Sri Lanka’s Road to Mandalay

By JAMES ROSS Sunday, September 27, 2009

There was an international outcry last month when a court in Burma convicted democracy leader Aung San Suu Kyi of violating her detention order when a foreign intruder swam to her lakeside home. 

She received three years for the supposed crime, which the Burmese military government dropped to 18 months of continued house arrest. Nobody fell for the ploy: The sentence still bars her from participation in the planned 2010 elections, undoubtedly the whole point of the charade.

Even greater than the global outrage was the global derision. The guilty verdict was easier to predict than rain during Burma’s monsoon season.  Everyone expected it – the United Nations, the United States, even Suu Kyi herself. This is Burma.

The courts there have been cranking out ridiculous verdicts and even more ridiculous sentences for two decades.  Burma’s most famous comedian, Zarganar received 59 years in prison in 2008 for criticizing the government’s response to Cyclone Nargis in foreign media. His sentence too was later reduced—to 35 years.

A young Buddhist monk, U Gambira, who led monks in the peaceful protests in September 2007, received a 63-year sentence (cut from 68).

So I was feeling pangs of déjà vu when on Aug, 31 the Colombo High Court in Sri Lanka sentenced prominent journalist JS Tissainayagam to 20 years of hard labor for “causing communal disharmony” under the state’s emergency regulations and anti-terrorism act.

The conviction was based on two articles he had written for a now defunct magazine in 2006 and 2007 that criticized the government’s handling of the conflict against the separatist Liberation Tigers of Tamil Eelam (LTTE), and its treatment of the minority Tamil population.

Admittedly, there was little surprise when the court handed down a guilty verdict, since from the start the case had involved one due process violation after another. The authorities had arrested Tissainayagam (and his publishers) in March 2008, but it took nearly six months before they found anything with which to charge him.

Curiously, a senior political appointee to the human rights ministry had informed Human Rights Watch by letter that Tissainayagam had been indicted a day before it actually happened, unusual information for someone outside the prosecutor’s office to know.
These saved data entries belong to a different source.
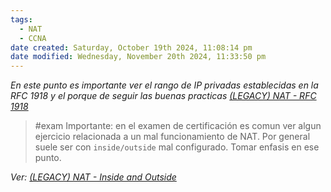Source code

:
```yaml
---
tags:
  - NAT
  - CCNA
date created: Saturday, October 19th 2024, 11:08:14 pm
date modified: Wednesday, November 20th 2024, 11:33:50 pm
---
```



_En este punto es importante ver el rango de IP privadas establecidas en la RFC 1918 y el porque de seguir las buenas practicas [(LEGACY) NAT - RFC 1918]((LEGACY)%20NAT%20-%20RFC%201918.md)_

> #exam 
> Importante: en el examen de certificación es comun ver algun ejercicio relacionada a un mal funcionamiento de NAT. Por general suele ser con `inside/outside` mal configurado. Tomar enfasis en ese punto.


_Ver: [(LEGACY) NAT - Inside and Outside]((LEGACY)%20NAT%20-%20Inside%20and%20Outside.md)_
And the government’s supposed proof of his LTTE connection was a jail cell statement for which there is compelling evidence of tampering by the authorities.

But the Burma-esque sentence (minus the Burma-esque commutation) was something of a shock. Ordinary Burmese have long lost faith in their government, a merry-go-round of corrupt and abusive generals, which has resulted in massive anti-government demonstrations in 1988 and 2007. 

Sri Lankans, by contrast, rightly pride themselves on their long history of democratic governance, a respected community of judges and lawyers, and a deeply rooted sense of the rule of law. Unfortunately, those traditions are now circling the drain.

Since taking office in 2005, the government of President Mahinda Rajapaksa has engaged in a full frontal assault on civic society. The media and human rights groups were kept far from the combat zone in the north in an attempt to hide abuses by government forces from public scrutiny. A dozen journalists have been murdered, sometimes with evidence of state involvement. Media offices have been attacked and numerous journalists threatened.

While fighting raged, government officials used alleged support of terrorism as the basis for targeting journalists like Tissainayagam.  So when the LTTE’s defeat looked inevitable, it seemed only logical that the harsh and dangerous rhetoric against civil society would lessen.  That hasn’t been the case. 

In June, Rajapaksa went to Burma to meet with Burmese strongman Gen. Than Shwe. While the general seems to have gotten tips on fighting insurgents, the president appears to have received lessons in mis-governance.

Sri Lankan government statements have fed a dangerous political climate and harassment of journalists and rights activists, including a death threat to the head of an outspoken think-tank, have caused many to leave the country. 

The media and rights groups remain barred from reporting on detention camps now holding some 250,000 ethnic Tamils displaced by the war. And one of the few UN officials to have spoken out against this mistreatment, James Elder, was expelled from the country.

The prosecution of JS Tissainayagam demands an international response that goes beyond a criticism of the outrageous verdict. Concerned states and the UN should press the Rajapaksa government to end the crackdown on civil society, revoke laws that infringe on basic rights, and permit real freedom of movement—to displaced persons as well as journalists.

An independent international investigation into wartime abuses by all sides is needed to address rampant impunity. Development assistance should be closely scrutinized and withheld when it facilitates government oppression. The last thing Sri Lankans need is to be following in Burma’s footsteps.

 James Ross is Legal and Policy Director at Human Rights Watch.